= Description of the task =
The records that follow must be reproduced in full, with every picture excluded.

= Available records =
——————

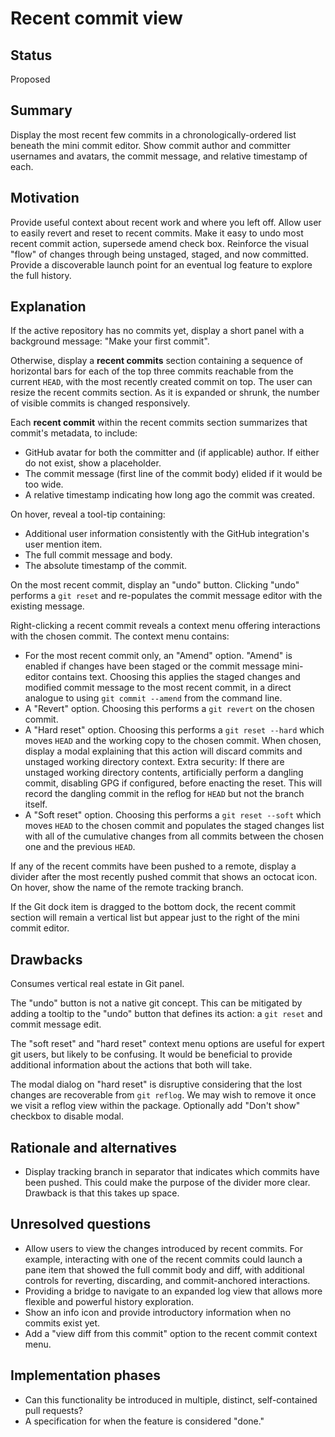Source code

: # Recent commit view

## Status

Proposed

## Summary

Display the most recent few commits in a chronologically-ordered list beneath the mini commit editor. Show commit author and committer usernames and avatars, the commit message, and relative timestamp of each.

## Motivation

Provide useful context about recent work and where you left off.
Allow user to easily revert and reset to recent commits.
Make it easy to undo most recent commit action, supersede amend check box.
Reinforce the visual "flow" of changes through being unstaged, staged, and now committed.
Provide a discoverable launch point for an eventual log feature to explore the full history.

## Explanation

If the active repository has no commits yet, display a short panel with a background message: "Make your first commit".

Otherwise, display a **recent commits** section containing a sequence of horizontal bars for each of the top three commits reachable from the current `HEAD`, with the most recently created commit on top. The user can resize the recent commits section. As it is expanded or shrunk, the number of visible commits is changed responsively.

Each **recent commit** within the recent commits section summarizes that commit's metadata, to include:

* GitHub avatar for both the committer and (if applicable) author. If either do not exist, show a placeholder.
* The commit message (first line of the commit body) elided if it would be too wide.
* A relative timestamp indicating how long ago the commit was created.

On hover, reveal a tool-tip containing:

* Additional user information consistently with the GitHub integration's user mention item.
* The full commit message and body.
* The absolute timestamp of the commit.

On the most recent commit, display an "undo" button. Clicking "undo" performs a `git reset` and re-populates the commit message editor with the existing message.

Right-clicking a recent commit reveals a context menu offering interactions with the chosen commit. The context menu contains:

* For the most recent commit only, an "Amend" option. "Amend" is enabled if changes have been staged or the commit message mini-editor contains text. Choosing this applies the staged changes and modified commit message to the most recent commit, in a direct analogue to using `git commit --amend` from the command line.
* A "Revert" option. Choosing this performs a `git revert` on the chosen commit.
* A "Hard reset" option. Choosing this performs a `git reset --hard` which moves `HEAD` and the working copy to the chosen commit. When chosen, display a modal explaining that this action will discard commits and unstaged working directory context. Extra security: If there are unstaged working directory contents, artificially perform a dangling commit, disabling GPG if configured, before enacting the reset. This will record the dangling commit in the reflog for `HEAD` but not the branch itself.
* A "Soft reset" option. Choosing this performs a `git reset --soft` which moves `HEAD` to the chosen commit and populates the staged changes list with all of the cumulative changes from all commits between the chosen one and the previous `HEAD`.

If any of the recent commits have been pushed to a remote, display a divider after the most recently pushed commit that shows an octocat icon. On hover, show the name of the remote tracking branch.

If the Git dock item is dragged to the bottom dock, the recent commit section will remain a vertical list but appear just to the right of the mini commit editor.

## Drawbacks

Consumes vertical real estate in Git panel.

The "undo" button is not a native git concept. This can be mitigated by adding a tooltip to the "undo" button that defines its action: a `git reset` and commit message edit.

The "soft reset" and "hard reset" context menu options are useful for expert git users, but likely to be confusing. It would be beneficial to provide additional information about the actions that both will take.

The modal dialog on "hard reset" is disruptive considering that the lost changes are recoverable from `git reflog`. We may wish to remove it once we visit a reflog view within the package. Optionally add "Don't show" checkbox to disable modal.

## Rationale and alternatives

- Display tracking branch in separator that indicates which commits have been pushed. This could make the purpose of the divider more clear. Drawback is that this takes up space.

## Unresolved questions

- Allow users to view the changes introduced by recent commits. For example, interacting with one of the recent commits could launch a pane item that showed the full commit body and diff, with additional controls for reverting, discarding, and commit-anchored interactions.
- Providing a bridge to navigate to an expanded log view that allows more flexible and powerful history exploration.
- Show an info icon and provide introductory information when no commits exist yet.
- Add a "view diff from this commit" option to the recent commit context menu.

## Implementation phases

- Can this functionality be introduced in multiple, distinct, self-contained pull requests?
- A specification for when the feature is considered "done."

——————

= Reply to the task =
Source code

: # Recent commit view

## Status

Proposed

## Summary

Display the most recent few commits in a chronologically-ordered list beneath the mini commit editor. Show commit author and committer usernames and avatars, the commit message, and relative timestamp of each.

## Motivation

Provide useful context about recent work and where you left off.
Allow user to easily revert and reset to recent commits.
Make it easy to undo most recent commit action, supersede amend check box.
Reinforce the visual "flow" of changes through being unstaged, staged, and now committed.
Provide a discoverable launch point for an eventual log feature to explore the full history.

## Explanation

If the active repository has no commits yet, display a short panel with a background message: "Make your first commit".

Otherwise, display a **recent commits** section containing a sequence of horizontal bars for each of the top three commits reachable from the current `HEAD`, with the most recently created commit on top. The user can resize the recent commits section. As it is expanded or shrunk, the number of visible commits is changed responsively.

Each **recent commit** within the recent commits section summarizes that commit's metadata, to include:

* GitHub avatar for both the committer and (if applicable) author. If either do not exist, show a placeholder.
* The commit message (first line of the commit body) elided if it would be too wide.
* A relative timestamp indicating how long ago the commit was created.

On hover, reveal a tool-tip containing:

* Additional user information consistently with the GitHub integration's user mention item.
* The full commit message and body.
* The absolute timestamp of the commit.

On the most recent commit, display an "undo" button. Clicking "undo" performs a `git reset` and re-populates the commit message editor with the existing message.

Right-clicking a recent commit reveals a context menu offering interactions with the chosen commit. The context menu contains:

* For the most recent commit only, an "Amend" option. "Amend" is enabled if changes have been staged or the commit message mini-editor contains text. Choosing this applies the staged changes and modified commit message to the most recent commit, in a direct analogue to using `git commit --amend` from the command line.
* A "Revert" option. Choosing this performs a `git revert` on the chosen commit.
* A "Hard reset" option. Choosing this performs a `git reset --hard` which moves `HEAD` and the working copy to the chosen commit. When chosen, display a modal explaining that this action will discard commits and unstaged working directory context. Extra security: If there are unstaged working directory contents, artificially perform a dangling commit, disabling GPG if configured, before enacting the reset. This will record the dangling commit in the reflog for `HEAD` but not the branch itself.
* A "Soft reset" option. Choosing this performs a `git reset --soft` which moves `HEAD` to the chosen commit and populates the staged changes list with all of the cumulative changes from all commits between the chosen one and the previous `HEAD`.

If any of the recent commits have been pushed to a remote, display a divider after the most recently pushed commit that shows an octocat icon. On hover, show the name of the remote tracking branch.

If the Git dock item is dragged to the bottom dock, the recent commit section will remain a vertical list but appear just to the right of the mini commit editor.

## Drawbacks

Consumes vertical real estate in Git panel.

The "undo" button is not a native git concept. This can be mitigated by adding a tooltip to the "undo" button that defines its action: a `git reset` and commit message edit.

The "soft reset" and "hard reset" context menu options are useful for expert git users, but likely to be confusing. It would be beneficial to provide additional information about the actions that both will take.

The modal dialog on "hard reset" is disruptive considering that the lost changes are recoverable from `git reflog`. We may wish to remove it once we visit a reflog view within the package. Optionally add "Don't show" checkbox to disable modal.

## Rationale and alternatives

- Display tracking branch in separator that indicates which commits have been pushed. This could make the purpose of the divider more clear. Drawback is that this takes up space.

## Unresolved questions

- Allow users to view the changes introduced by recent commits. For example, interacting with one of the recent commits could launch a pane item that showed the full commit body and diff, with additional controls for reverting, discarding, and commit-anchored interactions.
- Providing a bridge to navigate to an expanded log view that allows more flexible and powerful history exploration.
- Show an info icon and provide introductory information when no commits exist yet.
- Add a "view diff from this commit" option to the recent commit context menu.

## Implementation phases

- Can this functionality be introduced in multiple, distinct, self-contained pull requests?
- A specification for when the feature is considered "done."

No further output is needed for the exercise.